WASHINGTON, D.C. 20549

 

 

FORM 8-K

 

 

CURRENT REPORT

Pursuant to Section 13 OR 15(d) of The Securities Exchange Act of 1934

Date of report (Date of earliest event reported): January 25, 2010

 

 

INFINERA CORPORATION

(Exact Name of Registrant as Specified in Charter)

 

 

 

Delaware   001-33486   77-0560433

(State or Other Jurisdiction

of Incorporation)

  (Commission File Number)  

(IRS Employer

Identification No.)

169 Java Drive

Sunnyvale, CA 94089

(Address of principal executive offices, including zip code)

(408) 572-5200

(Registrant’s telephone number, including area code)

Not Applicable

(Former name or former address, if changed since last report.)

 

 

Check the appropriate box below if the Form 8-K filing is intended to simultaneously satisfy the filing obligation of the registrant under any of the following provisions (see General Instruction A.2. below):

 

¨ Written communications pursuant to Rule 425 under the Securities Act (17 CFR 230.425)

 

¨ Soliciting material pursuant to Rule 14a-12 under the Exchange Act (17 CFR 240.14a-12)

 

¨ Pre-commencement communications pursuant to Rule 14d-2(b) under the Exchange Act (17 CFR 240.14d-2(b))

 

¨ Pre-commencement communications pursuant to Rule 13e-4(c) under the Exchange Act (17 CFR 240.13e-4(c))

 

 

 


Item 5.02 Departure of Directors or Certain Officers; Election of Directors; Appointment of Certain Officers; Compensatory Arrangements of Certain Officers.

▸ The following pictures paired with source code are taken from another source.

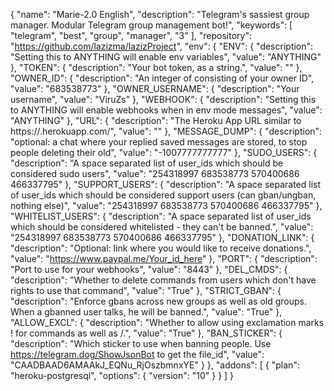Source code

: {
  "name": "Marie-2.0 English",
  "description": "Telegram's sassiest group manager. Modular Telegram group management bot!",
  "keywords": [
    "telegram",
    "best",
    "group",
    "manager",
    "3"
  ],
  "repository": "https://github.com/lazizma/lazizProject",
  "env": {
    "ENV": {
      "description": "Setting this to ANYTHING will enable env variables",
      "value": "ANYTHING"
    },
    "TOKEN": {
      "description": "Your bot token, as a string.",
      "value": ""
    },
    "OWNER_ID": {
      "description": "An integer of consisting of your owner ID",
      "value": "683538773"
    },
    "OWNER_USERNAME": {
      "description": "Your username",
      "value": "ViruZs"
    },
    "WEBHOOK": {
      "description": "Setting this to ANYTHING will enable webhooks when in env mode messages",
      "value": "ANYTHING"
    },
    "URL": {
      "description": "The Heroku App URL similar to https://<appname>.herokuapp.com/",
      "value": ""
    },
    "MESSAGE_DUMP": {
      "description": "optional: a chat where your replied saved messages are stored, to stop people deleting their old",
      "value": "-1007777777777"
    },
    "SUDO_USERS": {
      "description": "A space separated list of user_ids which should be considered sudo users",
      "value": "254318997 683538773 570400686 466337795"
    },
    "SUPPORT_USERS": {
      "description": "A space separated list of user_ids which should be considered support users (can gban/ungban, nothing else)",
      "value": "254318997 683538773 570400686 466337795"
    },
    "WHITELIST_USERS": {
      "description": "A space separated list of user_ids which should be considered whitelisted - they can't be banned.",
      "value": "254318997 683538773 570400686 466337795"
    },
    "DONATION_LINK": {
      "description": "Optional: link where you would like to receive donations.",
      "value": "https://www.paypal.me/Your_id_here"
    },
    "PORT": {
      "description": "Port to use for your webhooks",
      "value": "8443"
    },
    "DEL_CMDS": {
      "description": "Whether to delete commands from users which don't have rights to use that command",
      "value": "True"
    },
    "STRICT_GBAN": {
      "description": "Enforce gbans across new groups as well as old groups. When a gbanned user talks, he will be banned.",
      "value": "True"
    },
    "ALLOW_EXCL": {
      "description": "Whether to allow using exclamation marks ! for commands as well as /.",
      "value": "True"
    },
    "BAN_STICKER": {
      "description": "Which sticker to use when banning people. Use https://telegram.dog/ShowJsonBot to get the file_id",
      "value": "CAADBAAD6AMAAkJ_EQNu_RjOszbmnxYE"
    }
  },
  "addons": [
    {
      "plan": "heroku-postgresql",
      "options": {
        "version": "10"
      }
    }
  ]
}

(b) On January 25, 2010, Duston Williams, the Chief Financial Officer of Infinera Corporation (the “Company”) announced his plan to resign from this position with the Company effective June 26, 2010. The text of the Company’s press release related to this announcement is set forth as Exhibit 99.1 to this Report and is incorporated by reference into this item.

Mr. Williams will remain the Chief Financial Officer of the Company until June 26, 2010 and will continue to receive the same base salary, fringe benefits and equity vesting that he currently receives. Mr. Williams will continue to report to the Company’s President and Chief Executive Officer.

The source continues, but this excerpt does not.